- **What you will do**
Exactly as they stand, set down the following records once more.

[[ Data excerpts open ]]

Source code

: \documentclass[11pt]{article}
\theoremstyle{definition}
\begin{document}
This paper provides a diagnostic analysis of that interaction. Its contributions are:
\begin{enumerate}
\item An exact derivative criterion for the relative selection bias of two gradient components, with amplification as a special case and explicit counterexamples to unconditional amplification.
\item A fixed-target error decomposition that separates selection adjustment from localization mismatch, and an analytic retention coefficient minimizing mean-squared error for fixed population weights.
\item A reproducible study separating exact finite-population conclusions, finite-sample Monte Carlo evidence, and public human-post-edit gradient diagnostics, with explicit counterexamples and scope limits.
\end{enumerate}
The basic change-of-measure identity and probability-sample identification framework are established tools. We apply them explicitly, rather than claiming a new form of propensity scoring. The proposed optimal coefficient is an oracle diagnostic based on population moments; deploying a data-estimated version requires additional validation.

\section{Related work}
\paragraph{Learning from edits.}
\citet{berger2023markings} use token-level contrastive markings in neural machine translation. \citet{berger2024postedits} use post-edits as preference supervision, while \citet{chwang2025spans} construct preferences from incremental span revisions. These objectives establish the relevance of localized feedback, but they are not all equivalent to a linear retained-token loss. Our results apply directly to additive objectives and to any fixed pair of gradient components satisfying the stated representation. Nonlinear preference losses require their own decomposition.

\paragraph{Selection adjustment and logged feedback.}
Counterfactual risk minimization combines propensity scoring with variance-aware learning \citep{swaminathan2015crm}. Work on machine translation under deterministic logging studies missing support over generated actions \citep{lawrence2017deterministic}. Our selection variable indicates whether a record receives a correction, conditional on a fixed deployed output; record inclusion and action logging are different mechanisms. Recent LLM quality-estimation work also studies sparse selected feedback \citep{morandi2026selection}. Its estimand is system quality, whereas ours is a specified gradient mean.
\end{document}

[[ Data excerpts closed ]]

- **Written answer**
Source code

: \documentclass[11pt]{article}
\theoremstyle{definition}
\begin{document}
This paper provides a diagnostic analysis of that interaction. Its contributions are:
\begin{enumerate}
\item An exact derivative criterion for the relative selection bias of two gradient components, with amplification as a special case and explicit counterexamples to unconditional amplification.
\item A fixed-target error decomposition that separates selection adjustment from localization mismatch, and an analytic retention coefficient minimizing mean-squared error for fixed population weights.
\item A reproducible study separating exact finite-population conclusions, finite-sample Monte Carlo evidence, and public human-post-edit gradient diagnostics, with explicit counterexamples and scope limits.
\end{enumerate}
The basic change-of-measure identity and probability-sample identification framework are established tools. We apply them explicitly, rather than claiming a new form of propensity scoring. The proposed optimal coefficient is an oracle diagnostic based on population moments; deploying a data-estimated version requires additional validation.

\section{Related work}
\paragraph{Learning from edits.}
\citet{berger2023markings} use token-level contrastive markings in neural machine translation. \citet{berger2024postedits} use post-edits as preference supervision, while \citet{chwang2025spans} construct preferences from incremental span revisions. These objectives establish the relevance of localized feedback, but they are not all equivalent to a linear retained-token loss. Our results apply directly to additive objectives and to any fixed pair of gradient components satisfying the stated representation. Nonlinear preference losses require their own decomposition.

\paragraph{Selection adjustment and logged feedback.}
Counterfactual risk minimization combines propensity scoring with variance-aware learning \citep{swaminathan2015crm}. Work on machine translation under deterministic logging studies missing support over generated actions \citep{lawrence2017deterministic}. Our selection variable indicates whether a record receives a correction, conditional on a fixed deployed output; record inclusion and action logging are different mechanisms. Recent LLM quality-estimation work also studies sparse selected feedback \citep{morandi2026selection}. Its estimand is system quality, whereas ours is a specified gradient mean.
\end{document}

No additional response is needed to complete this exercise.